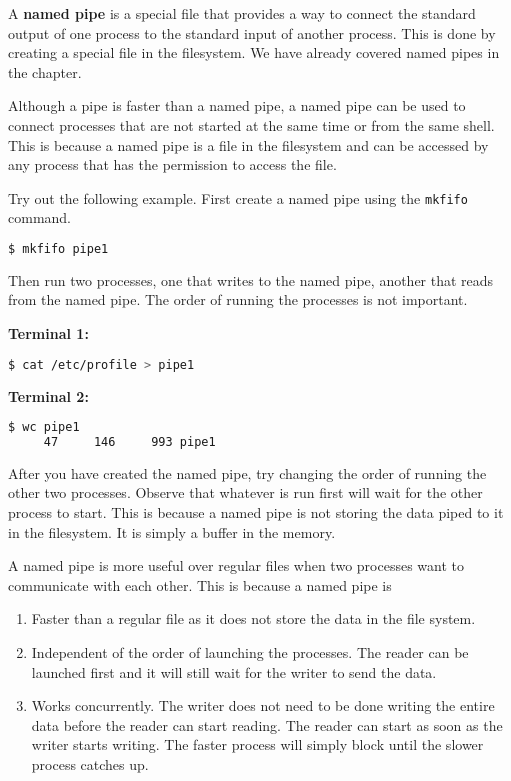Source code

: A \textbf{named pipe} is a special file that provides a way to connect
the standard output of one process to the standard input of another
process. This is done by creating a special file in the filesystem.
We have already covered named pipes in the  chapter.

Although a pipe is faster than a named pipe, a named pipe can be used
to connect processes that are not started at the same time or from
the same shell. This is because a named pipe is a file in the filesystem
and can be accessed by any process that has the permission to access
the file.

Try out the following example. First create a named pipe using the
\lstinline|mkfifo| command.

\begin{lstlisting}[language=bash]
$ mkfifo pipe1
\end{lstlisting}

Then run two processes, one that writes to the named pipe, another
that reads from the named pipe. The order of running the processes
is not important.

\textbf{Terminal 1:}
\begin{lstlisting}[language=bash]
$ cat /etc/profile > pipe1
\end{lstlisting}

\textbf{Terminal 2:}
\begin{lstlisting}[language=bash]
$ wc pipe1
     47     146     993 pipe1
\end{lstlisting}

\begin{exercise}
  After you have created the named pipe,
  try changing the order of running the other two processes.
  Observe that whatever is run first will wait for
  the other process to start.
  This is because a named pipe is not storing the data piped to it
  in the filesystem. It is simply a buffer in the memory.
\end{exercise}

A named pipe is more useful over regular files when two processes
want to communicate with each other. This is because a named pipe
is

\begin{enumerate}
  \item Faster than a regular file as it does not store the data in
    the file system.
  \item Independent of the order of launching the processes.
    The reader can be launched first and it will still wait for
    the writer to send the data.
  \item Works concurrently. The writer does not need to be done
    writing the entire data before the reader can start reading.
    The reader can start as soon as the writer starts writing.
    The faster process will simply block until the slower process
    catches up.
\end{enumerate}

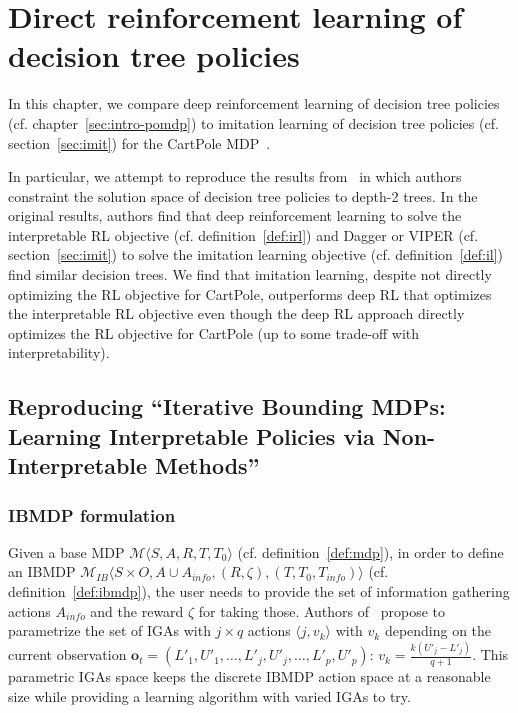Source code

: \chapter{Direct reinforcement learning of decision tree policies}\label{sec:topin}
In this chapter, we compare deep reinforcement learning of decision tree policies (cf. chapter~\ref{sec:intro-pomdp}) to imitation learning of decision tree policies (cf. section~\ref{sec:imit}) for the CartPole MDP~\cite{cartpole}.

In particular, we attempt to reproduce the results from~\cite[table 1]{topin2021iterative} in which authors constraint the solution space of decision tree policies to depth-2 trees.
In the original results, authors find that deep reinforcement learning to solve the interpretable RL objective (cf. definition~\ref{def:irl}) and Dagger or VIPER (cf. section~\ref{sec:imit}) to solve the imitation learning objective (cf. definition~\ref{def:il}) find similar decision trees.
We find that imitation learning, despite not directly optimizing the RL objective for CartPole, outperforms deep RL that optimizes the interpretable RL objective even though the deep RL approach directly optimizes the RL objective for CartPole (up to some trade-off with interpretability).
\section{Reproducing ``Iterative Bounding MDPs: Learning Interpretable Policies via Non-Interpretable Methods''}

\subsection{IBMDP formulation}
Given a base MDP $\mathcal{M}\langle S, A, R, T, T_0\rangle$ (cf. definition~\ref{def:mdp}), in order to define an IBMDP $\mathcal{M}_{IB}\langle S\times O, A\cup A_{info}, (R, \zeta),( T, T_0, T_{info})\rangle$ (cf. definition~\ref{def:ibmdp}), the user needs to provide the set of information gathering actions $A_{info}$ and the reward $\zeta$ for taking those.
Authors of~\cite{topin2021iterative} propose to parametrize the set of IGAs with $j \times q$ actions $\langle j, v_k \rangle$ with $v_k$ depending on the current observation $\boldsymbol{o}_t=(L'_1, U'_1, \dots, L'_j, U'_j, \dots, L'_p, U'_p)$: $v_k = \frac{k(U'_j - L'_j)}{q+1}$.
This parametric IGAs space keeps the discrete IBMDP action space at a reasonable size while providing a learning algorithm with varied IGAs to try.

> _Your task_: Copy each line of the data that contains the word "another".

> _Exercise solution_:
the standard output of one process to the standard input of another
Then run two processes, one that writes to the named pipe, another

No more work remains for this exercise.